2002

The Shakespeare Conference: SHK 13.1609  Tuesday, 9 July 2002

From:           Al Magary <This email address is being protected from spambots. You need JavaScript enabled to view it.>
Date:           Monday, 8 Jul 2002 11:08:56 -0700
Subject:        Shakespeare in the new DNB: "triumphantly international"
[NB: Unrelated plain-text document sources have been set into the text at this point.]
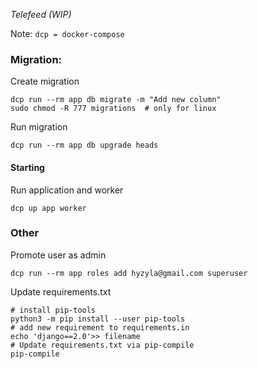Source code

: *Telefeed (WIP)*

Note: `dcp = docker-compose`

### Migration:

Create migration
```shell script
dcp run --rm app db migrate -m "Add new column"
sudo chmod -R 777 migrations  # only for linux
```
Run migration
```shell script
dcp run --rm app db upgrade heads
```

#### Starting
Run application and worker
```shell script
dcp up app worker
```

### Other

Promote user as admin
```shell script
dcp run --rm app roles add hyzyla@gmail.com superuser
```

Update requirements.txt
```shell script
# install pip-tools
python3 -m pip install --user pip-tools
# add new requirement to requirements.in
echo 'django==2.0'>> filename
# Update requirements.txt via pip-compile
pip-compile
```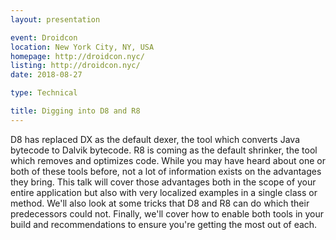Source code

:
 ```yaml
---
layout: presentation

event: Droidcon
location: New York City, NY, USA
homepage: http://droidcon.nyc/
listing: http://droidcon.nyc/
date: 2018-08-27

type: Technical

title: Digging into D8 and R8
---
```


D8 has replaced DX as the default dexer, the tool which converts Java bytecode to Dalvik bytecode. R8 is coming as the default shrinker, the tool which removes and optimizes code. While you may have heard about one or both of these tools before, not a lot of information exists on the advantages they bring. This talk will cover those advantages both in the scope of your entire application but also with very localized examples in a single class or method. We'll also look at some tricks that D8 and R8 can do which their predecessors could not. Finally, we'll cover how to enable both tools in your build and recommendations to ensure you're getting the most out of each.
SHAKPERians may wish to know what role Shakespeare will have in the vast
New Dictionary of National Biography project, whose title has just been
officially announced as the "Oxford Dictionary of National Biography, in
Association with the British Academy."  In the latest enewsletter
(subscribe at This email address is being protected from spambots. You need JavaScript enabled to view it.), editor Brian Harrison writes:

"Big articles still reach me for approval..., last but not least a huge
article on Shakespeare, which carries to the ultimate its discussion on
the ramifications of influence. Half the memoir is devoted to the
after-life, which has as its denouement the worldwide advertising for
cigars which have brand-names such as Hamlet, Romeo y Julietta, Falstaff
and Antonio y Cleopatra. Shakespeare's biography, the history of his
life and his cultural after-lives, the author concludes, 'is not only
national but triumphantly international.'"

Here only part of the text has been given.